Discerner le sens profond de ce que nous faisons quand nous nous rassemblons le dimanche

11 novembre 2013

Les repas eucharistiques de l’Église font mémoire de la “dernière cène”, laquelle récapitule les nombreux repas pris, au cours de sa vie publique, par Jésus avec ses disciples. Mais ils reposent aussi sur les repas d’après Pâques, rendus possibles par la présence du Ressuscité qui se donne à voir vivant et se fait reconnaître Seigneur. C’est dire combien la brièveté même de ce qu’on nomme habituellement  » récits de l’institution eucharistique  » en cache la richesse. Les récits fondateurs ne se limitent pas à la dernière Cène.

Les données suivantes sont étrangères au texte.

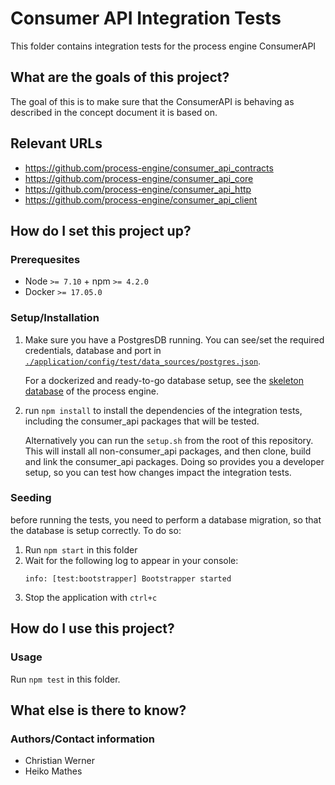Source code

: # Consumer API Integration Tests

This folder contains integration tests for the process engine ConsumerAPI

## What are the goals of this project?

The goal of this is to make sure that the ConsumerAPI is behaving as described
in the concept document it is based on.

## Relevant URLs

- https://github.com/process-engine/consumer_api_contracts
- https://github.com/process-engine/consumer_api_core
- https://github.com/process-engine/consumer_api_http
- https://github.com/process-engine/consumer_api_client

## How do I set this project up?

### Prerequesites

- Node `>= 7.10` + npm `>= 4.2.0`
- Docker `>= 17.05.0`

### Setup/Installation

1. Make sure you have a PostgresDB running. You can see/set the required
   credentials, database and port in [`./application/config/test/data_sources/postgres.json`](https://github.com/process-engine/consumer_api_meta/blob/develop/_integration_tests/application/config/test/data_sources/postgres.json).
  
   For a dockerized and ready-to-go database setup, see the
   [skeleton database](https://github.com/process-engine/skeleton/tree/develop/database)
   of the process engine.
2. run `npm install` to install the dependencies of the integration tests,
   including the consumer_api packages that will be tested.

   Alternatively you can run the `setup.sh` from the root of this repository.
   This will install all non-consumer_api packages, and then clone, build and
   link the consumer_api packages. Doing so provides you a developer setup, so
   you can test how changes impact the integration tests.

### Seeding

before running the tests, you need to perform a database migration, so that the
database is setup correctly. To do so:

1. Run `npm start` in this folder
2. Wait for the following log to appear in your console:
   ```
   info: [test:bootstrapper] Bootstrapper started
   ```
3. Stop the application with `ctrl+c`
   

## How do I use this project?

### Usage

Run `npm test` in this folder.

## What else is there to know?

### Authors/Contact information

- Christian Werner
- Heiko Mathes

Le récit fondateur de l’Eucharistie est enchâssé dans un ensemble où Paul s’en prend au comportement des chrétiens de Corinthe (1 Co 11,17-34). D’après ce que nous savons des maisons antiques, il est fort probable que dans le « triclinium », la salle à manger, une dizaine de personnes prenaient, couchées, leur repas avec l’hôte, alors qu’une quarantaine issues de classes inférieures s’entassaient dans l’ »atrium », mangeant ce qu’elles avaient apporté ou même ne mangeant rien du coup si elles étaient esclaves et pauvres ! Comment alors passer de ce repas en groupe, nettement inégalitaire, à la célébration rituelle du “souper du Seigneur ? ” Il y a danger, avertit l’Apôtre, à manger et boire sans “discerner le corps” (11,29).

Paul dénonce des pratiques qui ramèneraient le repas cultuel au rang d’un repas ordinaire – y a-t-il repas ordinaire sans risque de déviation ? Ne pas s’attendre pour souper ensemble et supporter la simultanéité de l’ivresse des uns et de la faim des autres, montre que le repas du Seigneur a perdu son sens profond et ne peut plus construire la communauté. Croire que le Ressuscité est présent à son Église exige alors de maintenir la mémoire du Crucifié. Au caractère festif du repas communautaire– avec ou sans excès d’ailleurs –, Paul oppose les motifs de la Passion : nuit de la livraison, pain rompu, corps “pour vous”, alliance dans le sang, annonce de la mort du Seigneur… L’annonce réitérée de cette mort dans le repas cultuel juge le présent des rapports fraternels dans l’attente de la venue eschatologique. Ne pas discerner cela expose au pire et dénie l’espérance.

Ainsi, le repas du Seigneur se caractérise par une table commune où, en partageant un unique pain et en buvant à la même coupe, les croyants proclament qu’ils sont un seul corps, le corps du Christ. Partage du pain eucharistique et unité de l’Église ne peuvent être dissociés.

« A ce que vous ferez les uns pour les autres, le monde saura que vous êtes mes disciples ». Dès cette affirmation, Jésus exprime avec clarté ce qu’il est et ce qu’il vient faire : la Vérité, dans l’Évangile, c’est lui. Une personne individuelle historique qui proclame « Je suis le chemin, la Vérité et la vie, personne ne va vers le Père sans passer par moi ». Mais loin d’être une affirmation impérialiste et auto-centrée, cette proclamation-là ouvre des chemins magnifiques et bouleversants : la Vérité s’est révélée dans l’histoire. Elle n’est pas un dogme, mais une personne. Et c’est en regardant cette personne agir, penser, parler, que l’on peut vérifier la portée de cette promesse. « On juge l’arbre à ses fruits », encore une affirmation du Christ. La vérité se contemple dans les actes.